Suo fratello non sapeva che Saada era convinta di essere la causa della sua cecità. Un giorno aveva litigato con la figlia del bidello della scuola. Saada era stata così crudele con lei che la ragazza non era riuscita a trovare altro modo per difendersi se non dire: «Spero che tuo fratello diventi cieco oggi stesso». Quelle parole avevano turbato Saada, che si era ritirata immediatamente, sentendosi molto in imbarazzo. Forse perché la ragazza era stata sincera, o perché quello che aveva detto rivelava un forte senso di ingiustizia. Saada, quindi, era l’aggressore. Era successo subito dopo la fine della lezione di disegno. L’insegnante aveva chiesto a ogni studente di disegnare ciò che voleva su un foglio bianco e decidere se colorarlo o lasciarlo in bianco e nero. Dopo aver consegnato i fogli, tutti avevano scoperto che Saada e la figlia del bidello avevano disegnato la stessa cosa, un grande fico che riempiva la pagina. Saada pensava che la bambina glielo avesse copiato. Non era la stagione di quel tipo di frutta. La sua compagna, invece, aveva sorriso dolcemente, dicendo che quello era segno che pensavano allo stesso modo e che sarebbero diventate amiche. Ma Saada l’aveva accusata di essere una ladra e una bugiarda, l’aveva fatta cadere a terra con uno spintone e, per ferirla ancora di più, le aveva accartocciato il disegno. In quel momento, le parole del professore di scienze le erano risuonate nella testa – «L’uomo può imparare qualsiasi cosa» – e pensò che forse la figlia del bidello avesse imparato a rubare le idee degli altri, anche se si trovava cinque posti più in là.
Quel giorno a suo fratello non era successo niente di male. E neppure il giorno dopo, né durante il fine settimana. Ma Saada era preoccupata. E per il suo compleanno aveva chiesto ai genitori che portassero suo fratello dall’oculista per un controllo. Nessuno aveva capito il motivo di quella sua richiesta. Saada versò molte lacrime, implorandoli, e alla fine sua madre acconsentì. La clinica era piuttosto spoglia, e si trovava in fondo al paese. Quando la famiglia era arrivata, c’erano più di dieci bambini in attesa del proprio turno. I loro occhi secernevano un liquido viscoso. E tutti avvertivano un bruciore alle pupille. Tra loro c’erano anche la figlia del bidello e suo fratello, che sembrava malato, e lei lo stringeva a sé, cosa che aveva fatto preoccupare Saada. Possibile che si somigliassero così tanto? Sarebbe successo qualcosa di brutto a suo fratello, come al fratello della sua compagna? Saada aveva sentito dire che gli occhi di alcuni bambini erano stati danneggiati durante gli ultimi scontri, quando i miliziani avevano provato delle nuove munizioni.

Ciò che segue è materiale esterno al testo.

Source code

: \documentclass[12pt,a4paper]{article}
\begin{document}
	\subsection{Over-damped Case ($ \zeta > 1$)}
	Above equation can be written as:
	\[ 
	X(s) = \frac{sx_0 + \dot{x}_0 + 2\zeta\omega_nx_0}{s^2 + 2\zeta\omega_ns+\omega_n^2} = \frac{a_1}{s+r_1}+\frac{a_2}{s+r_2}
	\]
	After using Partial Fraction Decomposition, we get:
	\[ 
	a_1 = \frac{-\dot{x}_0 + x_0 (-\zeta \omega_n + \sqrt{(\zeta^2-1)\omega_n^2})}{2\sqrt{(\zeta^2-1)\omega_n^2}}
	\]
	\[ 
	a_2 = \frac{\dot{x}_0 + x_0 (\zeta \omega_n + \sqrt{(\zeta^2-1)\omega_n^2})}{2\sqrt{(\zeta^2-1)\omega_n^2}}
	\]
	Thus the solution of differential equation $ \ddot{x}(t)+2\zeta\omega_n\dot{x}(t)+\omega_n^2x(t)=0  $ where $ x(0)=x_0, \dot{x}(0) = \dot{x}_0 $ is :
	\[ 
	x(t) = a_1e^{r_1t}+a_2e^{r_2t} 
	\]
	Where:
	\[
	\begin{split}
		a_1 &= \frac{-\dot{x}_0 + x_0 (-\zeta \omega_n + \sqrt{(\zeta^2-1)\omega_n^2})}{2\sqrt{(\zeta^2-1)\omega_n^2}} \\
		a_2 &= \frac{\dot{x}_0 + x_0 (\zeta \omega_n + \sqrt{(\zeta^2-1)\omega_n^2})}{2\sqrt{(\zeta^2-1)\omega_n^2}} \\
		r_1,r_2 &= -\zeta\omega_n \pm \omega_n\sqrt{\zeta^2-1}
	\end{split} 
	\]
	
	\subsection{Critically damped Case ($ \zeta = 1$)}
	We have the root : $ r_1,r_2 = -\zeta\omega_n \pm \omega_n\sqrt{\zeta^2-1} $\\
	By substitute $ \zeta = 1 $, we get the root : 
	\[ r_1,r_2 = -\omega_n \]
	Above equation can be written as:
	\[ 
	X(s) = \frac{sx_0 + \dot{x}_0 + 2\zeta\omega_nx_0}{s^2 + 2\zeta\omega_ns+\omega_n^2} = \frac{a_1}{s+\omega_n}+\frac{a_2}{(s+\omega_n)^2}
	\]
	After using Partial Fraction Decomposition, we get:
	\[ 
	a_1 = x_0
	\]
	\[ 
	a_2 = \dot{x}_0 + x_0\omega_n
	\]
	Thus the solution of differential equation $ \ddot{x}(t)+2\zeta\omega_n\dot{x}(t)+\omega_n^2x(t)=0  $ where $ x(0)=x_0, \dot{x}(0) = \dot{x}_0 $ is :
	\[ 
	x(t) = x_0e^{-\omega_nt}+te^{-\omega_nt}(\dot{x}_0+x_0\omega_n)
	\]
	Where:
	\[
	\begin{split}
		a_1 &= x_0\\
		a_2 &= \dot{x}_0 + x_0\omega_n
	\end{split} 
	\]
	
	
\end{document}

In quel momento non aveva badato a nulla di tutto ciò. Ma adesso c’erano due uomini armati davanti all’ingresso della clinica, e indossavano entrambi occhiali da sole neri, berretto e maglietta a maniche corte. Uno di loro in tono perentorio chiese a Saada, sua madre e suo fratello di aspettare.
Il dottore si mise a ridere e disse che suo fratello ci vedeva alla perfezione. Gli aveva mostrato un’immagine scura con uccellini, frutti e un cavaliere mascherato, e lui era riuscito a distinguere tutti i colori. Passarono settimane e mesi senza che gli accadesse nulla di brutto finché un giorno, mentre stavano tornando con la madre da scuola, lei allungò la mano per prendere lo zaino del figlio. La cartella, infatti, era sempre piena di libri e lui era così magro... Ma il ragazzino fece un passo indietro, inciampò nella base di un palo di metallo tronco e cadde. Probabilmente batté la testa. Ma si rialzò come se niente fosse, a parte il fatto che si sentiva un po’ assonnato. Quando arrivarono a casa, dormì fino al mattino successivo. Da quel momento perse la capacità di vedere i colori, uno dopo l’altro.
Non erano soltanto Saada e sua madre a credere, ciascuna per conto suo, di essere la causa della cecità del ragazzino. Anche il padre si sentiva in colpa. Saada, però, non sapeva perché suo padre affermasse una cosa del genere. Aveva capito che c’era di mezzo qualcosa che aveva fatto fuori casa e di cui si era pentito. E aveva sentito sua madre dirgli che lo amava ma che non poteva perdonarlo.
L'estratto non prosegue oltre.